Although Reardon and her colleagues were not able to get an increase in residuals paid to actors from the sale of DVDs -- a long-sought goal -- they did nonetheless win higher pay for so-called middle-class actors -- those earning an average of $52,000.

More noteworthy, AFTRA reached a key compromise over the charged issue of how actors' images are exploited on the Internet. That was one of the issues that caused studios to break off earlier talks with SAG that resumed five days ago.

Reardon is credited with keeping the AFTRA talks alive when they threatened to derail and helping to craft a tentative contract that has its detractors among some hard-core members but also achieved gains that SAG could not a few weeks earlier. SAG leaders were plain about their worries: They thought AFTRA would cut a raw deal.

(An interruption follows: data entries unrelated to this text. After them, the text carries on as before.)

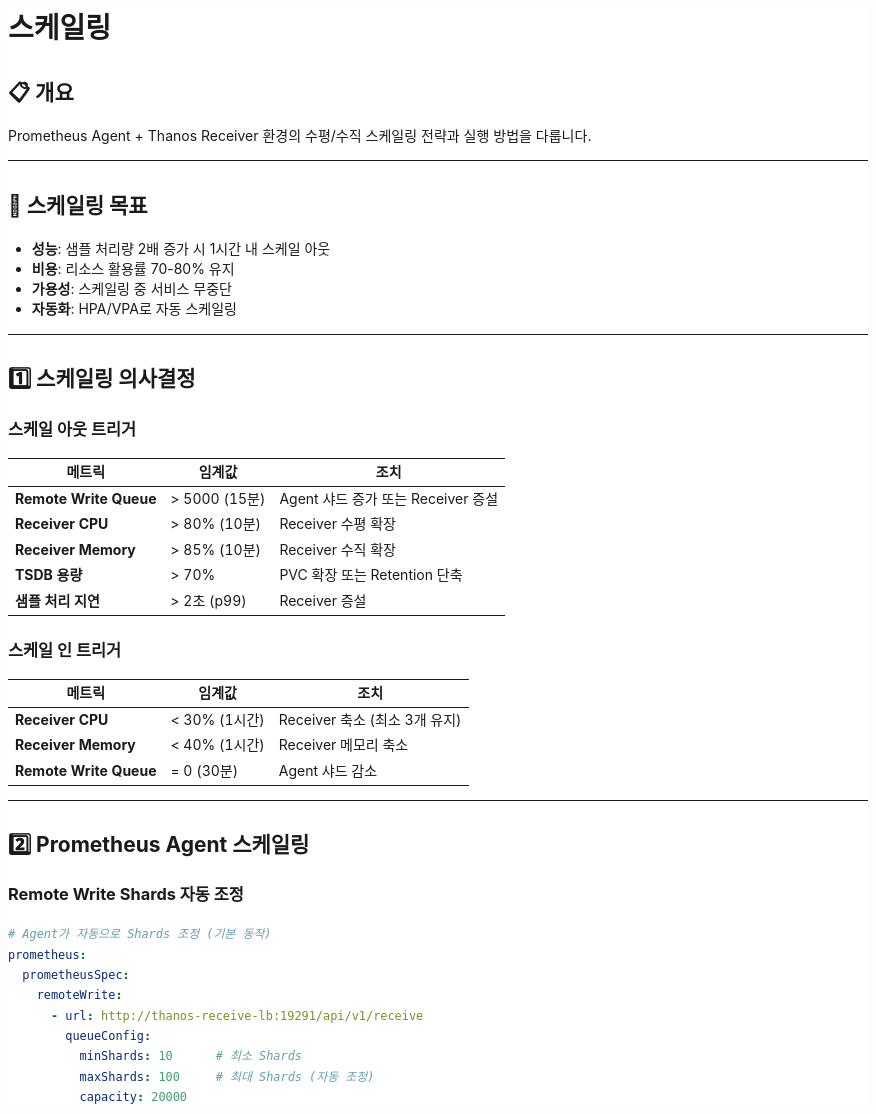 # 스케일링

## 📋 개요

Prometheus Agent + Thanos Receiver 환경의 수평/수직 스케일링 전략과 실행 방법을 다룹니다.

---

## 🎯 스케일링 목표

- **성능**: 샘플 처리량 2배 증가 시 1시간 내 스케일 아웃
- **비용**: 리소스 활용률 70-80% 유지
- **가용성**: 스케일링 중 서비스 무중단
- **자동화**: HPA/VPA로 자동 스케일링

---

## 1️⃣ 스케일링 의사결정

### 스케일 아웃 트리거

| 메트릭 | 임계값 | 조치 |
|--------|--------|------|
| **Remote Write Queue** | > 5000 (15분) | Agent 샤드 증가 또는 Receiver 증설 |
| **Receiver CPU** | > 80% (10분) | Receiver 수평 확장 |
| **Receiver Memory** | > 85% (10분) | Receiver 수직 확장 |
| **TSDB 용량** | > 70% | PVC 확장 또는 Retention 단축 |
| **샘플 처리 지연** | > 2초 (p99) | Receiver 증설 |

### 스케일 인 트리거

| 메트릭 | 임계값 | 조치 |
|--------|--------|------|
| **Receiver CPU** | < 30% (1시간) | Receiver 축소 (최소 3개 유지) |
| **Receiver Memory** | < 40% (1시간) | Receiver 메모리 축소 |
| **Remote Write Queue** | = 0 (30분) | Agent 샤드 감소 |

---

## 2️⃣ Prometheus Agent 스케일링

### Remote Write Shards 자동 조정

```yaml
# Agent가 자동으로 Shards 조정 (기본 동작)
prometheus:
  prometheusSpec:
    remoteWrite:
      - url: http://thanos-receive-lb:19291/api/v1/receive
        queueConfig:
          minShards: 10      # 최소 Shards
          maxShards: 100     # 최대 Shards (자동 조정)
          capacity: 20000
```
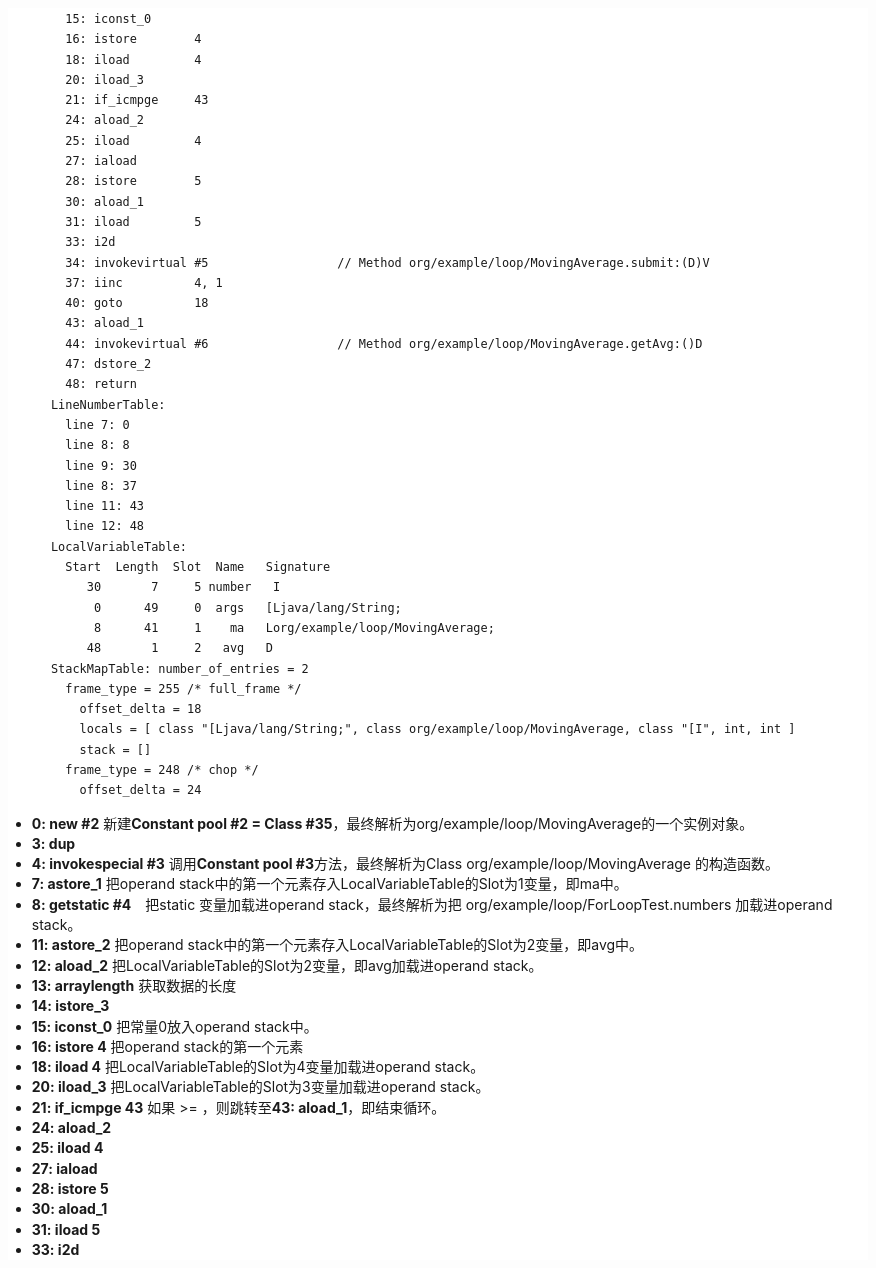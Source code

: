             15: iconst_0
            16: istore        4
            18: iload         4
            20: iload_3
            21: if_icmpge     43
            24: aload_2
            25: iload         4
            27: iaload
            28: istore        5
            30: aload_1
            31: iload         5
            33: i2d
            34: invokevirtual #5                  // Method org/example/loop/MovingAverage.submit:(D)V
            37: iinc          4, 1
            40: goto          18
            43: aload_1
            44: invokevirtual #6                  // Method org/example/loop/MovingAverage.getAvg:()D
            47: dstore_2
            48: return
          LineNumberTable:
            line 7: 0
            line 8: 8
            line 9: 30
            line 8: 37
            line 11: 43
            line 12: 48
          LocalVariableTable:
            Start  Length  Slot  Name   Signature
               30       7     5 number   I
                0      49     0  args   [Ljava/lang/String;
                8      41     1    ma   Lorg/example/loop/MovingAverage;
               48       1     2   avg   D
          StackMapTable: number_of_entries = 2
            frame_type = 255 /* full_frame */
              offset_delta = 18
              locals = [ class "[Ljava/lang/String;", class org/example/loop/MovingAverage, class "[I", int, int ]
              stack = []
            frame_type = 248 /* chop */
              offset_delta = 24

- **0: new           #2** 新建**Constant pool #2 = Class              #35**，最终解析为org/example/loop/MovingAverage的一个实例对象。
- **3: dup**
- **4: invokespecial #3** 调用**Constant pool #3**方法，最终解析为Class org/example/loop/MovingAverage 的构造函数。
- **7: astore_1** 把operand stack中的第一个元素存入LocalVariableTable的Slot为1变量，即ma中。
- **8: getstatic     #4**　把static 变量加载进operand stack，最终解析为把 org/example/loop/ForLoopTest.numbers 加载进operand stack。
- **11: astore_2** 把operand stack中的第一个元素存入LocalVariableTable的Slot为2变量，即avg中。
- **12: aload_2** 把LocalVariableTable的Slot为2变量，即avg加载进operand stack。
- **13: arraylength** 获取数据的长度
- **14: istore_3** 
- **15: iconst_0** 把常量0放入operand stack中。
- **16: istore        4** 把operand stack的第一个元素
- **18: iload         4** 把LocalVariableTable的Slot为4变量加载进operand stack。
- **20: iload_3** 把LocalVariableTable的Slot为3变量加载进operand stack。
- **21: if_icmpge     43** 如果 >= ，则跳转至**43: aload_1**，即结束循环。
- **24: aload_2**
- **25: iload         4**
- **27: iaload**
- **28: istore        5**
- **30: aload_1**
- **31: iload         5**
- **33: i2d**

"She said the best way we can prove that people are wrong about us is to give them the best contract we can get," said actress Tess Harper, a member of the federation's negotiating committee who is also a former board member of SAG.

Reardon, who lives in New York and has been on the AFTRA national board for nearly a decade, was elected president last July after the board tapped her to complete the remainder of the term of her friend John Connolly, the veteran union leader who resigned to head Actors Equity Assn., which represents stage actors and stage managers.

It was a serendipitous rise for an actress whose stage and screen career was largely limited to the likes of New Jersey regional theater and a few minor roles in soaps such as "Another World," in which she played a nurse. She later established a busy vocation doing training videos for industrial clients such as American Express Co. and commercials for the likes of Campbell's Soup and Kmart. "I did a lot of mommies," she explained.